What's your point?



  • Now that I've significantly sped up and deployed our application, performance problems
    are becoming apparent in some of the other applications. I was asked to help investigate.

    While spelunking through the code, I happened upon this piece of... ingenuity.

    DB Table:
    thePK number(38),
    ...,
    theData blob

    What do you store in theData?


    Everything.


    Everything?


    Yes. It was taking a lot of work to change the code every time we had to store a different piece of data in the db, so we just put it all in this one column.


    There is no type-information; how do you know what data is in a given row?

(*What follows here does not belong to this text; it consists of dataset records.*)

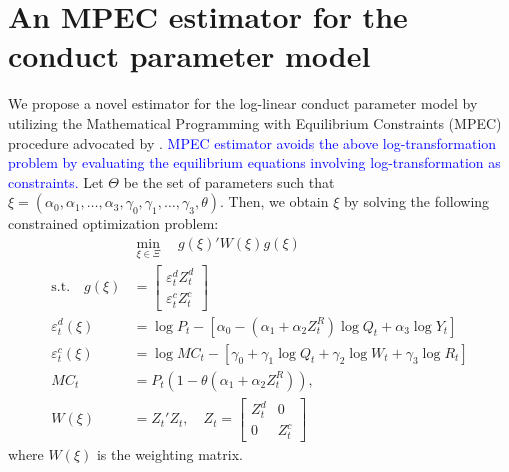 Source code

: \documentclass[11pt, a4paper]{article}
\begin{document}

\section{An MPEC estimator for the conduct parameter model}

We propose a novel estimator for the log-linear conduct parameter model by utilizing the Mathematical Programming with Equilibrium Constraints (MPEC) procedure advocated by \cite{su2012constrained}. \textcolor{blue}{MPEC estimator avoids the above log-transformation problem by evaluating the equilibrium equations involving log-transformation as constraints.} Let $\Theta$ be the set of parameters such that $\xi = (\alpha_0,\alpha_1, \ldots, \alpha_3, \gamma_0,\gamma_1, \ldots, \gamma_3, \theta)$. Then, we obtain $\xi$ by solving the following constrained optimization problem:
\begin{align}
    &\min_{\xi \in \Xi}\quad g(\xi)' W(\xi) g(\xi) \\
    \text{s.t.}\quad g(\xi)&=\left[\begin{array}{l}
\varepsilon^{d}_{t}Z_{t}^{d} \\
\varepsilon^{c}_{t}Z_{t}^{c}
\end{array}\right]\\
    \varepsilon^{d}_{t}(\xi)&=\log P_{t} -[\alpha_0 - (\alpha_1 + \alpha_2 Z^{R}_{t}) \log Q_t + \alpha_3 \log Y_t] \\
    \varepsilon^{c}_{t} (\xi)&= \log MC_t -[\gamma_0 + \gamma_1 \log Q_t +  \gamma_2 \log W_{t} + \gamma_3 \log R_t]\\
    MC_t &= P_t(1 - \theta (\alpha_1 + \alpha_2 Z^{R}_{t})),\\
    W(\xi)&=Z_{t}'Z_{t}, \quad Z_{t}=\left[\begin{array}{ll}
Z_{t}^{d} & 0 \\
0 & Z_{t}^{c}
\end{array}\right]
\end{align}
where $W(\xi)$ is the weighting matrix. 
\end{document}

    We parse it out in code.


    (Panicking) May I see the code?

        private Object parseDbBlobData(byte [ ]in) {
    String inStr = new String(in);
    try {
    int n = Integer.parseInt(inStr);
    } catch (Exception e1) {
    try {
    long l = Long.parseLong(inStr);
    } catch (Exception e2) {
    try {
    double d = Double.parseDouble(inStr);
    } catch (Exception e3) {
    try {
    ObjectInputStream ois = new ObjectInputStream(new ByteArrayInputStream(in));
    return ois.readObject();
    } catch (Exception e4) {
    return inStr;
    }
    }
    }
    }
    throw new IllegalArgumentException("Unknown object from db");
    }

    You know, even forgetting that doubles can look like longs which can look like integers which could yield unpredicatable results and hard to find bugs (they pass all manner of numbers as both serialized objects and in string form), this may not be the right way to do this.

    So what, it works!

    If you had massive pain from a migrain headache, I could drive a spike clear through your skull to take your mind off the pain; it'd work too, but it's probably not the right way to do it!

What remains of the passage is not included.